→ **Action item**: Where an entry contains an image, skip the image and print the rest exactly.

(Records shown begins)

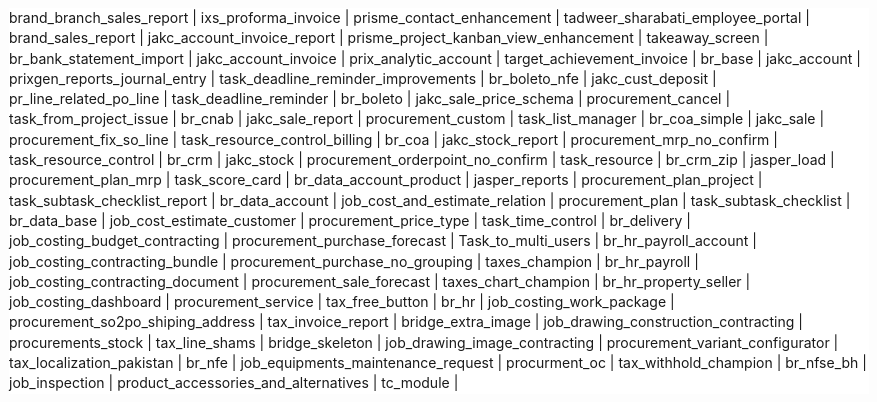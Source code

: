 brand_branch_sales_report |	ixs_proforma_invoice |	prisme_contact_enhancement |	tadweer_sharabati_employee_portal |
brand_sales_report |	jakc_account_invoice_report |	prisme_project_kanban_view_enhancement |	takeaway_screen |
br_bank_statement_import |	jakc_account_invoice |	prix_analytic_account |	target_achievement_invoice |
br_base |	jakc_account |	prixgen_reports_journal_entry |	task_deadline_reminder_improvements |
br_boleto_nfe |	jakc_cust_deposit |	pr_line_related_po_line |	task_deadline_reminder |
br_boleto |	jakc_sale_price_schema |	procurement_cancel |	task_from_project_issue |
br_cnab |	jakc_sale_report |	procurement_custom |	task_list_manager |
br_coa_simple |	jakc_sale |	procurement_fix_so_line |	task_resource_control_billing |
br_coa |	jakc_stock_report |	procurement_mrp_no_confirm |	task_resource_control |
br_crm |	jakc_stock |	procurement_orderpoint_no_confirm |	task_resource |
br_crm_zip |	jasper_load |	procurement_plan_mrp |	task_score_card |
br_data_account_product |	jasper_reports |	procurement_plan_project |	task_subtask_checklist_report |
br_data_account |	job_cost_and_estimate_relation |	procurement_plan |	task_subtask_checklist |
br_data_base |	job_cost_estimate_customer |	procurement_price_type |	task_time_control |
br_delivery |	job_costing_budget_contracting |	procurement_purchase_forecast |	Task_to_multi_users |
br_hr_payroll_account |	job_costing_contracting_bundle |	procurement_purchase_no_grouping |	taxes_champion |
br_hr_payroll |	job_costing_contracting_document |	procurement_sale_forecast |	taxes_chart_champion |
br_hr_property_seller |	job_costing_dashboard |	procurement_service |	tax_free_button |
br_hr |	job_costing_work_package |	procurement_so2po_shiping_address |	tax_invoice_report |
bridge_extra_image |	job_drawing_construction_contracting |	procurements_stock |	tax_line_shams |
bridge_skeleton |	job_drawing_image_contracting |	procurement_variant_configurator |	tax_localization_pakistan |
br_nfe |	job_equipments_maintenance_request |	procurment_oc |	tax_withhold_champion |
br_nfse_bh |	job_inspection |	product_accessories_and_alternatives |	tc_module |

(Records shown ends)

→ **Response box**:
Source code

: brand_branch_sales_report |	ixs_proforma_invoice |	prisme_contact_enhancement |	tadweer_sharabati_employee_portal |
brand_sales_report |	jakc_account_invoice_report |	prisme_project_kanban_view_enhancement |	takeaway_screen |
br_bank_statement_import |	jakc_account_invoice |	prix_analytic_account |	target_achievement_invoice |
br_base |	jakc_account |	prixgen_reports_journal_entry |	task_deadline_reminder_improvements |
br_boleto_nfe |	jakc_cust_deposit |	pr_line_related_po_line |	task_deadline_reminder |
br_boleto |	jakc_sale_price_schema |	procurement_cancel |	task_from_project_issue |
br_cnab |	jakc_sale_report |	procurement_custom |	task_list_manager |
br_coa_simple |	jakc_sale |	procurement_fix_so_line |	task_resource_control_billing |
br_coa |	jakc_stock_report |	procurement_mrp_no_confirm |	task_resource_control |
br_crm |	jakc_stock |	procurement_orderpoint_no_confirm |	task_resource |
br_crm_zip |	jasper_load |	procurement_plan_mrp |	task_score_card |
br_data_account_product |	jasper_reports |	procurement_plan_project |	task_subtask_checklist_report |
br_data_account |	job_cost_and_estimate_relation |	procurement_plan |	task_subtask_checklist |
br_data_base |	job_cost_estimate_customer |	procurement_price_type |	task_time_control |
br_delivery |	job_costing_budget_contracting |	procurement_purchase_forecast |	Task_to_multi_users |
br_hr_payroll_account |	job_costing_contracting_bundle |	procurement_purchase_no_grouping |	taxes_champion |
br_hr_payroll |	job_costing_contracting_document |	procurement_sale_forecast |	taxes_chart_champion |
br_hr_property_seller |	job_costing_dashboard |	procurement_service |	tax_free_button |
br_hr |	job_costing_work_package |	procurement_so2po_shiping_address |	tax_invoice_report |
bridge_extra_image |	job_drawing_construction_contracting |	procurements_stock |	tax_line_shams |
bridge_skeleton |	job_drawing_image_contracting |	procurement_variant_configurator |	tax_localization_pakistan |
br_nfe |	job_equipments_maintenance_request |	procurment_oc |	tax_withhold_champion |
br_nfse_bh |	job_inspection |	product_accessories_and_alternatives |	tc_module |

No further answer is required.